As many have learned, the expense of pursuing electronic discovery can drive the outcome of a lawsuit to a greater extent than the merits of a case. So what can be done to get e-discovery costs in check and refocus litigation on the pursuit of justice? The Federal Circuit Advisory Council recently took a stab at proposing a solution.
The Council’s “Model Order on E-Discovery in Patent Cases” addresses concerns about e-discovery in the context of patent litigation, but its principles could apply to other types of cases as well. The Order proposes a number of limits on email discovery in particular, including prohibition of broad requests for “all emails” and a requirement that the requesting party specify no more than five custodians and five search terms for email production. The Order also shifts to the requesting party the cost burden for production beyond the recommended limits and for generally disproportionate ESI requests.

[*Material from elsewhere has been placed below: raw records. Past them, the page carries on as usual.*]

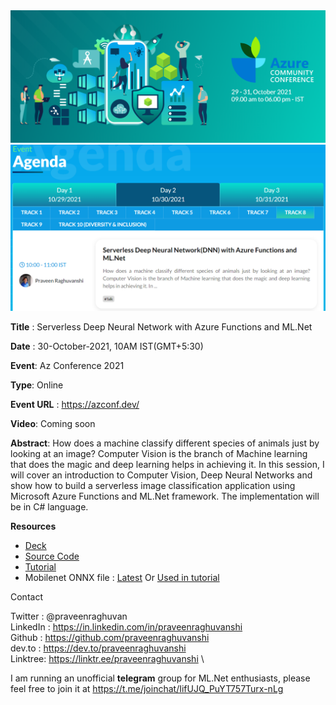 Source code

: 

<img src="assets\azconf-logo.png" alt="Az Conference 2021" style="zoom:80%;" />

<img src="assets\azure-conference-2021-agenda.png" alt="Az Conf 2021 Agenda" style="zoom:80%;" />



**Title** : Serverless Deep Neural Network with Azure Functions and ML.Net

**Date** : 30-October-2021, 10AM IST(GMT+5:30)

**Event**: Az Conference 2021

**Type**: Online

**Event URL** : https://azconf.dev/

**Video**: Coming soon

**Abstract**: How does a machine classify different species of animals just by looking at an image? Computer Vision is the branch of Machine learning that does the magic and deep learning helps in achieving it. In this session, I will cover an introduction to Computer Vision, Deep Neural Networks and show how to build a serverless image classification application using Microsoft Azure Functions and ML.Net framework. The implementation will be in C# language.

**Resources**

- [Deck](Az-Conf-2021-Serverless-DNN.pdf)
- [Source Code](src/ServerlessDNN)
- [Tutorial](https://dev.to/praveenraghuvanshi/end-to-end-serverless-deep-neural-network-with-azure-functions-and-ml-net-505a)
- Mobilenet ONNX file : [Latest](https://github.com/onnx/models/tree/master/vision/classification/mobilenet/model) Or [Used in tutorial](assets/mobilenetv2-7.onnx)

Contact

Twitter : @praveenraghuvan\
LinkedIn : https://in.linkedin.com/in/praveenraghuvanshi \
Github : https://github.com/praveenraghuvanshi \
dev.to : https://dev.to/praveenraghuvanshi \
Linktree: https://linktr.ee/praveenraghuvanshi \

I am running an unofficial **telegram** group for ML.Net enthusiasts, please feel free to join it at https://t.me/joinchat/IifUJQ_PuYT757Turx-nLg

While the Order hasn’t been adopted as law, some district court judges have mirrored its guidelines in recent discovery orders. See, e.g., DCG Systems, Inc. v. Checkpoint Technologies, LLC, No. C-11-03792 PSG, 2011 U.S. Dist. LEXIS 142293 (N.D. Cal. Nov. 2, 2011). The Order, though arguably a step in the right direction, will most certainly require modification as it is tested in the trenches – and of course, for the time being, it is limited in application to patent litigation.
We’ll continue to follow the quickly developing world of e-discovery.